Texts: QUESTION 1 (REFERENCE)
ABC Inc.'s capital structure is 40% debt, 30% preferred, and 30% common equity, and its tax rate is 35%. For financing,
(a) ABC sold a non-callable bond several years ago that now has 15 years to maturity with an 8% annual coupon, paid semiannually, at a price of $1,055, and a par value of $1,000.
(b) ABC sold perpetual preferred stock for $95.50 per share, with a $7.50 annual dividend and a flotation cost of 3.00% of the price.

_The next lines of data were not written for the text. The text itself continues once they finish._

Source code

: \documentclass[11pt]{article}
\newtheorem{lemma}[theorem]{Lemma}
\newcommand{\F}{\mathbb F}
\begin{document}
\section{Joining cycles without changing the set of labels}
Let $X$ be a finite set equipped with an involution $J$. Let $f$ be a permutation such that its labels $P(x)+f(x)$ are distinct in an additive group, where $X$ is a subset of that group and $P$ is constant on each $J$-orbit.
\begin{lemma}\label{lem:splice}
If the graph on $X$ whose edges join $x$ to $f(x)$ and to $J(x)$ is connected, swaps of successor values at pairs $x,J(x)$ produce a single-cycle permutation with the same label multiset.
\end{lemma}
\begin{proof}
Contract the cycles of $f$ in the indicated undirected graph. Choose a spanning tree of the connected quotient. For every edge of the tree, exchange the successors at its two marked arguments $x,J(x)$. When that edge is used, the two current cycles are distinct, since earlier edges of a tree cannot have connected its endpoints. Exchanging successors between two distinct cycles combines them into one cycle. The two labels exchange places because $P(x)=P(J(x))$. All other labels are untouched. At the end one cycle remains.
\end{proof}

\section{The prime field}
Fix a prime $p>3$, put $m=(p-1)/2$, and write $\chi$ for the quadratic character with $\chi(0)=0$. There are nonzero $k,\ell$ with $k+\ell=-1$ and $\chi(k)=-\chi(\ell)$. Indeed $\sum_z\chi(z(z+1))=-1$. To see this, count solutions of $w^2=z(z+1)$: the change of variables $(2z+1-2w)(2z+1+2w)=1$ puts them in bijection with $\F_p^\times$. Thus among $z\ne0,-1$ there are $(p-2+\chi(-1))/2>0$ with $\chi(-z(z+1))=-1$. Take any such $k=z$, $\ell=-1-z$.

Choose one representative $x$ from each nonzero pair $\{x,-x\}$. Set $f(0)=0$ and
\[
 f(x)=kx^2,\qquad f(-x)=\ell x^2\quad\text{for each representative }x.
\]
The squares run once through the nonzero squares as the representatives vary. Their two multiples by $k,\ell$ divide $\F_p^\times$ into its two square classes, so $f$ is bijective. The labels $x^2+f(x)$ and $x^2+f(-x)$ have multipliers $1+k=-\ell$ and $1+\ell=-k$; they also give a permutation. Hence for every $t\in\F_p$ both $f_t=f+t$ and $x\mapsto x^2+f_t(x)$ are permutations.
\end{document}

(c) ABC also has beta = 1.2, risk-free rate of return rRF = 6.00%; market risk premium RPM = 7.00%. The question is: What is the company's WACC? (MY ANSWER WAS 8.67, I AM NOT SURE IF IT'S CORRECT)
QUESTION 2
ABC is considering a project that has the following cash flow and WACC data. (a) What is the project's NPV? (b) What is the project's IRR? (c) What is the project’s MIRR? (d) Should the project be accepted? Why? WACC: The result of (1) above
YEAR
CASH FLOW
0
$-1,200
1
$420
2
$380
3
$360
4
$340
5
$320
YOU ONLY NEED TO ANSWER QUESTION 2! QUESTION 1 IS FOR THE REFERENCE. I WILL UPVOTE!